■ EXERCISE REQUIREMENTS: Report every line below that holds the word "documentclass".
################
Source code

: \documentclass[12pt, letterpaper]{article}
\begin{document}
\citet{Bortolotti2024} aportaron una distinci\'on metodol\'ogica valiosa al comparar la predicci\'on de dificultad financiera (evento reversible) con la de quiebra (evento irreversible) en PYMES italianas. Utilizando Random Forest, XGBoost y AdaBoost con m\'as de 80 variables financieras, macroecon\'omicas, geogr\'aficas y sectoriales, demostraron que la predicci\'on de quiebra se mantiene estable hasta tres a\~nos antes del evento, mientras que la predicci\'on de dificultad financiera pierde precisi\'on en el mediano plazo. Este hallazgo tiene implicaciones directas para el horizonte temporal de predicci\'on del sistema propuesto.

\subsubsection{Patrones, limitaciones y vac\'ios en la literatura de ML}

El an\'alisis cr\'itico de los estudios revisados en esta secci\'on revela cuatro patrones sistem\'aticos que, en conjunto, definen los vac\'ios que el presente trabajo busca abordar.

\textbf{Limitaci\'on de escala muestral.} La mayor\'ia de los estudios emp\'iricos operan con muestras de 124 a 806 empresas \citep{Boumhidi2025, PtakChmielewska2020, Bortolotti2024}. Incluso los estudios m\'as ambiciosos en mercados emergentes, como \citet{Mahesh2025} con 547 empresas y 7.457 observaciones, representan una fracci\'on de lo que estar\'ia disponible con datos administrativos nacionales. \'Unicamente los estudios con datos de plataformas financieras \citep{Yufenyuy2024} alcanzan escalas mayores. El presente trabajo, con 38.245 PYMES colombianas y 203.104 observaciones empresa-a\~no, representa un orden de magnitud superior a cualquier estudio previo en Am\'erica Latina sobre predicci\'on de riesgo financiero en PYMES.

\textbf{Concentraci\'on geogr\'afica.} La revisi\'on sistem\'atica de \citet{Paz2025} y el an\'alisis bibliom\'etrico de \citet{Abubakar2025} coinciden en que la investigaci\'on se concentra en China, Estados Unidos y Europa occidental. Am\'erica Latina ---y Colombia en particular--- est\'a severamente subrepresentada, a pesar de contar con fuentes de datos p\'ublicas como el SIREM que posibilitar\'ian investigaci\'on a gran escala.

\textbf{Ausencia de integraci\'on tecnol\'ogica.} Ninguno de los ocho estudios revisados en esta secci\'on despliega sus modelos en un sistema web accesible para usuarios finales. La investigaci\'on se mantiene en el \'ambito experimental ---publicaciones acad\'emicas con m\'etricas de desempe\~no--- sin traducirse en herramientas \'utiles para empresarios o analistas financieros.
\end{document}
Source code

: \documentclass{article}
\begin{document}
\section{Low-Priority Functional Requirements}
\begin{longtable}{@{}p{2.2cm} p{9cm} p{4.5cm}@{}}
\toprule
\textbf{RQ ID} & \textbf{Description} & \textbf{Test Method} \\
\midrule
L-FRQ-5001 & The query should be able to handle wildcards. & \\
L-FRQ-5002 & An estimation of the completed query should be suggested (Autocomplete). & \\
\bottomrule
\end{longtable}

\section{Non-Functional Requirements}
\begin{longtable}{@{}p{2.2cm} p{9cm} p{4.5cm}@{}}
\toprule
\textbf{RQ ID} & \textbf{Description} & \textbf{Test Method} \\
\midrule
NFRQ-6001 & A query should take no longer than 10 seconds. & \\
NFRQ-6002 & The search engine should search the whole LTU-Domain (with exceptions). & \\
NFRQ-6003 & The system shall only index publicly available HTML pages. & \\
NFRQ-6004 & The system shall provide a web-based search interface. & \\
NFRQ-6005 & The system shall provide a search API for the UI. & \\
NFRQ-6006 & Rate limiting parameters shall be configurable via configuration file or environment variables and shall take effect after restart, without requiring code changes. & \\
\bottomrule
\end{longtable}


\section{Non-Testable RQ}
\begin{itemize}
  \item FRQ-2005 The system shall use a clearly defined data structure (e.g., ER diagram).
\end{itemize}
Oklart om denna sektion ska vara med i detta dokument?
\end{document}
################
■ TASK OUTPUT:
: \documentclass[12pt, letterpaper]{article}
: \documentclass{article}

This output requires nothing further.